_Exercise instructions_
Your answer should be every line from the records that contains "patterns".

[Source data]
# # #

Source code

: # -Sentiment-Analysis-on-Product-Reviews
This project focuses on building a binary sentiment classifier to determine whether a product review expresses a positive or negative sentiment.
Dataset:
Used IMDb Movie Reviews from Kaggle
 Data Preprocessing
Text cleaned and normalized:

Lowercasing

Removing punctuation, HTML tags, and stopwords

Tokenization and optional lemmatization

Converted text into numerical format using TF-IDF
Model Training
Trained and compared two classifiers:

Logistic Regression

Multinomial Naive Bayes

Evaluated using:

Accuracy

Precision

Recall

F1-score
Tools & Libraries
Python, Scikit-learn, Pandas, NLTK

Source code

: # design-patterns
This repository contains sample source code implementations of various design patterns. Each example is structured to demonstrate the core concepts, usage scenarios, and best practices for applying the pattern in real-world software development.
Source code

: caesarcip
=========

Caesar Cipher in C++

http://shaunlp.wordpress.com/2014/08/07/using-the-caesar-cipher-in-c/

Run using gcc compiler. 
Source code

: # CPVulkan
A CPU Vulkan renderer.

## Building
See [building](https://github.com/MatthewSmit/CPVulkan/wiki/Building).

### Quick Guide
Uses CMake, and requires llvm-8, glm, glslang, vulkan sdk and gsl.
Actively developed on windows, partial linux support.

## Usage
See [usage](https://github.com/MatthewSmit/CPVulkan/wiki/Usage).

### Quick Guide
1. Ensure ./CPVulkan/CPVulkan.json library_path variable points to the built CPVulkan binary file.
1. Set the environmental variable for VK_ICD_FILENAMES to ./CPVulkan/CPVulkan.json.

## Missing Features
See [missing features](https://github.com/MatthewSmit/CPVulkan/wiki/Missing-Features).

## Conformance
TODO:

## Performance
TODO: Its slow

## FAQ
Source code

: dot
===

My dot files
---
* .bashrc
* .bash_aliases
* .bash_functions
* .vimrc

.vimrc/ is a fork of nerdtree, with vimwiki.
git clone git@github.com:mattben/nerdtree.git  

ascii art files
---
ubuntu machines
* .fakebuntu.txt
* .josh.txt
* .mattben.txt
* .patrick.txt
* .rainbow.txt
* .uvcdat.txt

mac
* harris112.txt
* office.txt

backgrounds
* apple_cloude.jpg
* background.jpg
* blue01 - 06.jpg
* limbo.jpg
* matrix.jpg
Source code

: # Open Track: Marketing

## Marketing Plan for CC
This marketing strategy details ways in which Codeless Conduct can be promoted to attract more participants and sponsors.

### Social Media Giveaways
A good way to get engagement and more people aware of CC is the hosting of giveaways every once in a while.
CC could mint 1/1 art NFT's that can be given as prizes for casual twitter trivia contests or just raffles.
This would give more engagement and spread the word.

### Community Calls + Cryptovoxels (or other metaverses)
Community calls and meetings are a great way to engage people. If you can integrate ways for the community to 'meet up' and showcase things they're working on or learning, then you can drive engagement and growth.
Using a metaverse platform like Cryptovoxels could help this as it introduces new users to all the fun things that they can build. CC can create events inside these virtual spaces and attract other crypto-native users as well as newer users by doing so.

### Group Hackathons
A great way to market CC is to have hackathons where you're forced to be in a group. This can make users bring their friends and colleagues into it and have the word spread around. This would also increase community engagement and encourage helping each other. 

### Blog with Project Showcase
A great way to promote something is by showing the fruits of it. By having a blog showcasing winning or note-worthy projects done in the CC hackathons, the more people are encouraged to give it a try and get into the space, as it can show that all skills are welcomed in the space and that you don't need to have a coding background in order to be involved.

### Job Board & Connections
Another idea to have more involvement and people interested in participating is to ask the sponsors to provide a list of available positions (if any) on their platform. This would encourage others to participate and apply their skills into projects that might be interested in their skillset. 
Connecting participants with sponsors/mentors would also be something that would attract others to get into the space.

# # #

_Answer to this exercise_
: # design-patterns
This repository contains sample source code implementations of various design patterns. Each example is structured to demonstrate the core concepts, usage scenarios, and best practices for applying the pattern in real-world software development.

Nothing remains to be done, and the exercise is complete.